● **EXTRACTED DATA**:
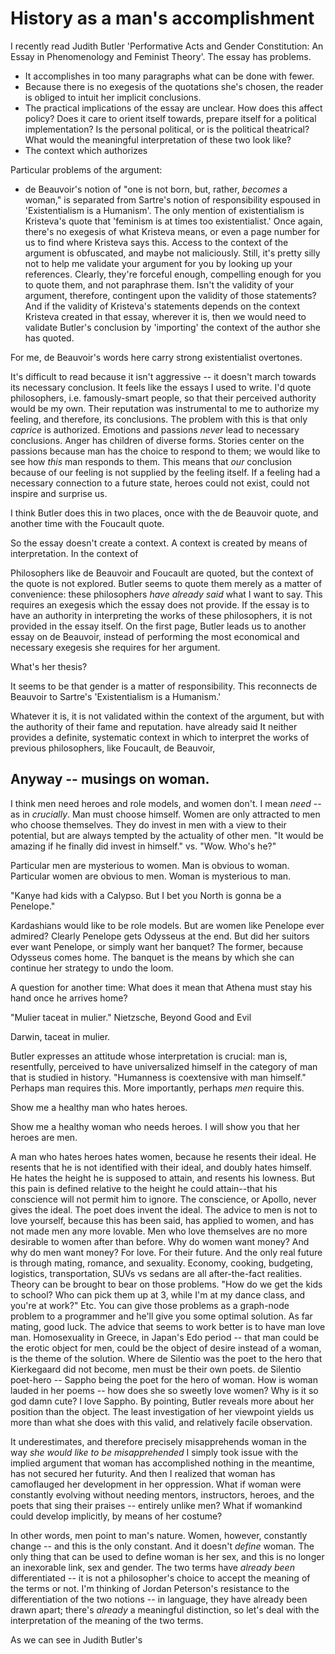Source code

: # History as a man's accomplishment

I recently read Judith Butler 'Performative Acts and Gender Constitution: An Essay in Phenomenology and Feminist Theory'. The essay has problems. 
 - It accomplishes in too many paragraphs what can be done with fewer.
 - Because there is no exegesis of the quotations she's chosen, the reader is obliged to intuit her implicit conclusions.
 - The practical implications of the essay are unclear. How does this affect policy? Does it care to orient itself towards, prepare itself for a political implementation? Is the personal political, or is the political theatrical? What would the meaningful interpretation of these two look like?
 - The context which authorizes 


Particular problems of the argument:
 - de Beauvoir's notion of "one is not born, but, rather, *becomes* a woman," is separated from Sartre's notion of responsibility espoused in 'Existentialism is a Humanism'. The only mention of existentialism is Kristeva's quote that 'feminism is at times too existentialist.' Once again, there's no exegesis of what Kristeva means, or even a page number for us to find where Kristeva says this. Access to the context of the argument is obfuscated, and maybe not maliciously. Still, it's pretty silly not to help me validate your argument for you by looking up your references. Clearly, they're forceful enough, compelling enough for you to quote them, and not paraphrase them. Isn't the validity of your argument, therefore, contingent upon the validity of those statements? And if the validity of Kristeva's statements depends on the context Kristeva created in that essay, wherever it is, then we would need to validate Butler's conclusion by 'importing' the context of the author she has quoted. 

For me, de Beauvoir's words here carry strong existentialist overtones. 

It's difficult to read because it isn't aggressive -- it doesn't march towards its necessary conclusion. It feels like the essays I used to write. I'd quote philosophers, i.e. famously-smart people, so that their perceived authority would be my own. Their reputation was instrumental to me to authorize my feeling, and therefore, its conclusions. The problem with this is that only *caprice* is authorized. Emotions and passions *never* lead to necessary conclusions. Anger has children of diverse forms. Stories center on the passions because man has the choice to respond to them; we would like to see how *this* man responds to them. This means that *our* conclusion because of our feeling is not supplied by the feeling itself. If a feeling had a necessary connection to a future state, heroes could not exist, could not inspire and surprise us. 

I think Butler does this in two places, once with the de Beauvoir quote, and another time with the Foucault quote. 


So the essay doesn't create a context. A context is created by means of interpretation. In the context of 

Philosophers like de Beauvoir and Foucault are quoted, but the context of the quote is not explored. Butler seems to quote them merely as a matter of convenience: these philosophers *have already said* what I want to say. This requires an exegesis which the essay does not provide. If the essay is to have an authority in interpreting the works of these philosophers, it is not provided in the essay itself. On the first page, Butler leads us to another essay on de Beauvoir, instead of performing the most economical and necessary exegesis she requires for her argument. 

What's her thesis?

It seems to be that gender is a matter of responsibility. This reconnects de Beauvoir to Sartre's 'Existentialism is a Humanism.' 

Whatever it is, it is not validated within the context of the argument, but with the authority of their fame and reputation. have already said  It neither provides a definite, systematic context in which to interpret the works of previous philosophers, like Foucault, de Beauvoir, 

## Anyway -- musings on woman. 

I think men need heroes and role models, and women don't. I mean *need* -- as in *crucially*. Man must choose himself. Women are only attracted to men who choose themselves. They do invest in men with a view to their potential, but are always tempted by the actuality of other men. "It would be amazing if he finally did invest in himself." vs. "Wow. Who's he?"

Particular men are mysterious to women. Man is obvious to woman.
Particular women are obvious to men. Woman is mysterious to man.

"Kanye had kids with a Calypso. But I bet you North is gonna be a Penelope."

Kardashians would like to be role models. But are women like Penelope ever admired? Clearly Penelope gets Odysseus at the end. But did her suitors ever want Penelope, or simply want her banquet? The former, because Odysseus comes home. The banquet is the means by which she can continue her strategy to undo the loom. 

A question for another time: What does it mean that Athena must stay his hand once he arrives home?

"Mulier taceat in mulier." Nietzsche, Beyond Good and Evil 

Darwin, taceat in mulier. 


Butler expresses an attitude whose interpretation is crucial: man is, resentfully, perceived to have universalized himself in the category of man that is studied in history. "Humanness is coextensive with man himself." Perhaps man requires this. More importantly, perhaps *men* require this. 

Show me a healthy man who hates heroes. 

Show me a healthy woman who needs heroes. I will show you that her heroes are men.

A man who hates heroes hates women, because he resents their ideal. He resents that he is not identified with their ideal, and doubly hates himself. He hates the height he is supposed to attain, and resents his lowness. But this pain is defined relative to the height he could attain--that his conscience will not permit him to ignore. The conscience, or Apollo, never gives the ideal. The poet does invent the ideal.
The advice to men is not to love yourself, because this has been said, has applied to women, and has not made men any more lovable. Men who love themselves are no more desirable to women after than before. Why do women want money? And why do men want money? For love. For their future. And the only real future is through mating, romance, and sexuality. Economy, cooking, budgeting, logistics, transportation, SUVs vs sedans are all after-the-fact realities. Theory can be brought to bear on those problems. "How do we get the kids to school? Who can pick them up at 3, while I'm at my dance class, and you're at work?" Etc. You can give those problems as a graph-node problem to a programmer and he'll give you some optimal solution. As far mating, good luck.
The advice that seems to work better is to have man love man. Homosexuality in Greece, in Japan's Edo period -- that man could be the erotic object for men, could be the object of desire instead of a woman, is the theme of the solution. Where de Silentio was the poet to the hero that Kierkegaard did not become, men must be their own poets.
de Silentio poet-hero -- Sappho being the poet for the hero of woman. How is woman lauded in her poems -- how does she so sweetly love women? Why is it so god damn cute? I love Sappho.
By pointing, Butler reveals more about her position than the object. The least investigation of her viewpoint yields us more than what she does with this valid, and relatively facile observation. 

It underestimates, and therefore precisely misapprehends woman in the way *she would like to be misapprehended* I simply took issue with the implied argument that woman has accomplished nothing in the meantime, has not secured her futurity. And then I realized that woman has camoflauged her development in her oppression. What if woman were constantly evolving without needing mentors, instructors, heroes, and the poets that sing their praises -- entirely unlike men? What if womankind could develop implicitly, by means of her costume? 

In other words, men point to man's nature. Women, however, constantly change -- and this is the only constant. And it doesn't *define* woman. The only thing that can be used to define woman is her sex, and this is no longer an inexorable link, sex and gender. The two terms have *already been* differentiated -- it is not a philosopher's choice to accept the meaning of the terms or not. I'm thinking of Jordan Peterson's resistance to the differentiation of the two notions -- in language, they have already been drawn apart; there's *already* a meaningful distinction, so let's deal with the interpretation of the meaning of the two terms.

As we can see in Judith Butler's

● **ACTIVITY**:
The answer must be the lines of the entries above, written out exactly from the first through the one with "Particular problems of", and no pictures.

● **REPLY TO THE EXERCISE**:
Source code

: # History as a man's accomplishment

I recently read Judith Butler 'Performative Acts and Gender Constitution: An Essay in Phenomenology and Feminist Theory'. The essay has problems. 
 - It accomplishes in too many paragraphs what can be done with fewer.
 - Because there is no exegesis of the quotations she's chosen, the reader is obliged to intuit her implicit conclusions.
 - The practical implications of the essay are unclear. How does this affect policy? Does it care to orient itself towards, prepare itself for a political implementation? Is the personal political, or is the political theatrical? What would the meaningful interpretation of these two look like?
 - The context which authorizes 


Particular problems of the argument:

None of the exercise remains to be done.